L'Echo de la Fabrique : 22 février 1834 - Numéro 31

De l’impôt proportionnel

et de l’impôt progressif.

L’impôt proportionnel pèse également sur toutes les fortunes, petites, moyennes ou grandes ; c’est un invariable tant pour cent qui atteint dans une égale proportion le revenu rigoureusement nécessaire à la subsistance d’une famille, et les cent mille livres de rentes de nos grands propriétaires. Ainsi, à celui qui possède mille francs de revenu en propriété immobilière, le rôle des contributions demandera 10 p. %, c’est-à-dire cent francs, comme il demandera dix mille francs au possesseur de cent mille francs de revenu.

L’impôt progressif, au contraire, commence par atteindre timidement les plus petites bourses, puis s’élevant par gradation en raison de l’aisance et de la richesse du contribuable, il fait acquitter à ce dernier, sur son superflu, une plus large part des charges publiques. Si, dans ce système, mille francs doivent à la classe du percepteur 5 p. % ou cinquante francs, cent mille francs pourront lui devoir non plus 5 p. % mais bien 20 p. % ou vingt mille francs.

Dans ce dernier système, le petit propriétaire conservera 950 fr. de revenu, et le grand propriétaire 80,000 fr. Auquel des deux l’impôt progressif retranche-t-il une partie du nécessaire ? Telle est la question qu’il s’agirait de résoudre si on avait à appliquer une échelle progressive à l’impôt foncier. On voit d’ailleurs que l’exemple que nous supposons pourrait être [4.1]plus favorable encore à la grande propriété et par conséquent à l’impôt progressif.

Mais si la progression ascendante suivait un cours plus rapide, qu’on demandât, par exemple, 50 p. % au propriétaire de 100,000 livres de rente, on ne lui laissera que moitié de son revenu, en outre des charges d’exploitation qui pèsent sur sa propriété ; que si cette progression était plus accélérée encore, il pourrait arriver que l’impôt absorbât la totalité du revenu de notre grand propriétaire. Ici, comme on le voit, les grandes possessions territoriales ne représenteraient plus qu’une négation ; la source de toute richesse, de toute production serait tarie, puisque le désir d’acquérir n’aurait pas de but, que toute émulation, toute recherche du bien-être serait anéantie.

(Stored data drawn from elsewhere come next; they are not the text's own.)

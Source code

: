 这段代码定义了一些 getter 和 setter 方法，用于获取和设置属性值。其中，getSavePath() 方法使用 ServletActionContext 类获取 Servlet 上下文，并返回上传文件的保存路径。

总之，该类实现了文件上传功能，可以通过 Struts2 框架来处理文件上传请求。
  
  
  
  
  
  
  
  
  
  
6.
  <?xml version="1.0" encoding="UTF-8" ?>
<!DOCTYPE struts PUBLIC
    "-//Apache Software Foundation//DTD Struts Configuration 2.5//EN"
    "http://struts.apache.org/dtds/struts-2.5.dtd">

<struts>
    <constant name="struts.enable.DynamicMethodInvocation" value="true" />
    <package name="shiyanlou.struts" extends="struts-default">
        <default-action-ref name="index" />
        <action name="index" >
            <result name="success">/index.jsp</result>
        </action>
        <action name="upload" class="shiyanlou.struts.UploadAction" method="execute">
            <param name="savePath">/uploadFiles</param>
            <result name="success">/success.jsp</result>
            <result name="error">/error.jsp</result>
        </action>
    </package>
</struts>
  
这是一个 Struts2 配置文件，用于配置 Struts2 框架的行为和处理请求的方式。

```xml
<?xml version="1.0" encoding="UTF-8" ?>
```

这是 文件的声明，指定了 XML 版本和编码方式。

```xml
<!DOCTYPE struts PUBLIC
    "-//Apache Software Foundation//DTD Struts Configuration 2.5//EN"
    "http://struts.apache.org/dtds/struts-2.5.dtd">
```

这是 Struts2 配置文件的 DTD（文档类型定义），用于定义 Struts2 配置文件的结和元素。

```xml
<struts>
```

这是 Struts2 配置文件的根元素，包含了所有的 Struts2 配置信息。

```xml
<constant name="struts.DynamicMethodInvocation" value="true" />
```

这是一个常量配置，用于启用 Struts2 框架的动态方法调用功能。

Eh thèse absolue donc, l’impôt progressif n’est pas applicable ; il conduit directement à l’absurde. S’ensuit-il toutefois que ce système ne puisse, en aucun cas, recevoir application ? c’est ce que nous n’accordons nullement. Le tout consiste à ne pas user du principe dans son extension, à le mitiger, à l’assouplir en quelque sorte. Ainsi, nous croyons qu’une échelle habilement graduée, qui s’arrêterait là où la source de la production risquerait seulement d’être atteinte, où l’on pourrait craindre de paralyser l’émulation, que cette échelle pourrait être appliquée, non sans avantage, à quelques-uns de nos impôts directs.

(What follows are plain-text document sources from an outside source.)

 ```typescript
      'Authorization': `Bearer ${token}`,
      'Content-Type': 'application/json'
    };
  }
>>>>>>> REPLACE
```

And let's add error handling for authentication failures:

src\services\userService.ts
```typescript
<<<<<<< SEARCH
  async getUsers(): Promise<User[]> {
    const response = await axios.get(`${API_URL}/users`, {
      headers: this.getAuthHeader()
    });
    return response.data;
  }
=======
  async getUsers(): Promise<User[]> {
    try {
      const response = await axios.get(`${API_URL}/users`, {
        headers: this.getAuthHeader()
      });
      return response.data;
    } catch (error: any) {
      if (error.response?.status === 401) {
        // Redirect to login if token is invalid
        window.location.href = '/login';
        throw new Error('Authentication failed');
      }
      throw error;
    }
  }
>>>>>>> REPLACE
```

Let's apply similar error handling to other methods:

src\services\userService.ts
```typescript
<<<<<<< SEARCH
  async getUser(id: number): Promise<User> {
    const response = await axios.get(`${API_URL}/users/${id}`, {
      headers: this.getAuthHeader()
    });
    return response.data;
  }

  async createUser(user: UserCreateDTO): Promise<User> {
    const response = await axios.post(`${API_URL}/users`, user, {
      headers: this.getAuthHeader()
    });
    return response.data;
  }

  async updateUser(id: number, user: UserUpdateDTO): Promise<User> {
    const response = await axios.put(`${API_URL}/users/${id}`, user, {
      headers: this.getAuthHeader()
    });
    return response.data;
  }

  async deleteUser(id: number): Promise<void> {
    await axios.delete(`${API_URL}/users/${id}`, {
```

Prenons un exemple. A Paris, l’impôt personnel se prélève sur les produits de l’octroi ; il ne reste à répartir entre les contribuables de cette ville que la portion du contingent qui s’applique à la contribution mobilière. Cette portion du contingent donnée pour y arriver au moyen du rôle de l’impôt direct, que fait le conseil municipal ? Il n’a plus, aux termes de nos lois de finances, qu’à déterminer la quotité du centime le franc, à prendre sur les valeurs locatives, bases naturelles de la contribution mobilière.

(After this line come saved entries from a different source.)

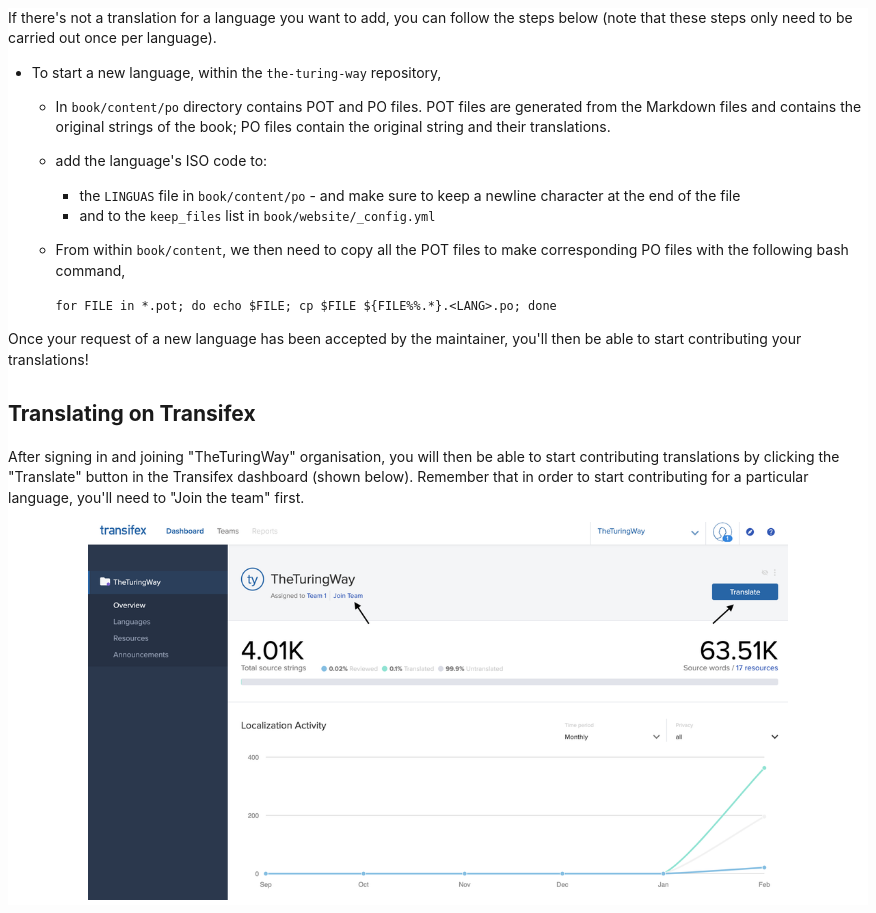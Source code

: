 If there's not a translation for a language you want to add, you can follow the steps below (note that these steps only need to be carried out once per language).

- To start a new language, within the `the-turing-way` repository,
    - In `book/content/po` directory contains POT and PO files. POT files are generated from the Markdown files and contains the original strings of the book; PO files contain the original string and their translations.
    - add the language's ISO code to:
        - the `LINGUAS` file in `book/content/po` - and make sure to keep a newline character at the end of the file
        - and to the `keep_files` list in `book/website/_config.yml`
    - From within `book/content`, we then need to copy all the POT files to make corresponding PO files with the following bash command,

        `for FILE in *.pot; do echo $FILE; cp $FILE ${FILE%%.*}.<LANG>.po; done`

Once your request of a new language has been accepted by the maintainer, you'll then be able to start contributing your translations!





## Translating on Transifex

After signing in and joining "TheTuringWay" organisation, you will then be able to start contributing translations by clicking the "Translate" button in the Transifex dashboard (shown below). Remember that in order to start contributing for a particular language, you'll need to "Join the team" first.

<p align="center"><img src="screenshots/dashboard.png" width="700"></p>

Supposons donc que pour la répartition de l’impôt mobilier ce marc le franc ait été fixé à cinq centimes.

Dans le système d’impôt proportionnel, un logement de 300 fr. qui, à Paris ne représente la plupart du temps qu’une position des plus médiocres, qu’une position nécessiteuse même, sera frappée d’une cote de 15 fr., tandis que l’appartement vaste et commode du riche propriétaire, du capitaliste, du rentier que nous ne portons qu’au prix de 3,000 fr., sera taxé à cent cinquante francs.

De la famille nécessiteuse à laquelle vous enlevez quinze francs, et de la famille livrée à toutes les jouissances du luxe à laquelle vous demandez cent cinquante francs, quelle sera la plus favorisée dans ce système ? Ici la question ne nous paraît plus douteuse. Qui n’aperçoit en effet que les 150 fr. d’impôt mobilier assis sur l’appartement somptueux, rentreront facilement dans la caisse du percepteur, et que ce dernier ne sera que trop souvent forcé d’arracher, par des voies rigoureuses, les quinze francs du petit locataire, du père de famille ?

Suivant le même exemple, dans le système possible de l’impôt progressif, au loyer de 300 fr. demandons seulement 2 cent. par franc, c’est-à-dire six francs ; au loyer de 3,000 fr. demandons 8 c. par fr., c’est-à-dire 240 fr. Ici la différence de la cote pour l’opulent rentier sera très peu sensible, mais elle le sera beaucoup pour le petit locataire, qui, au lieu de quinze francs, n’aura plus qu’à prélever 6 fr. sur ses ressources annuelles. Nous croyons que les résultats de ce système paraîtront à nos lecteurs plus équitablement établis, et nous croyons savoir que la perception des deux produits contributifs sera également facile.

Eh bien ! cet exemple favorable à l’impôt progressif que nous supposons, sauf quelques légères différences, il existe à Paris.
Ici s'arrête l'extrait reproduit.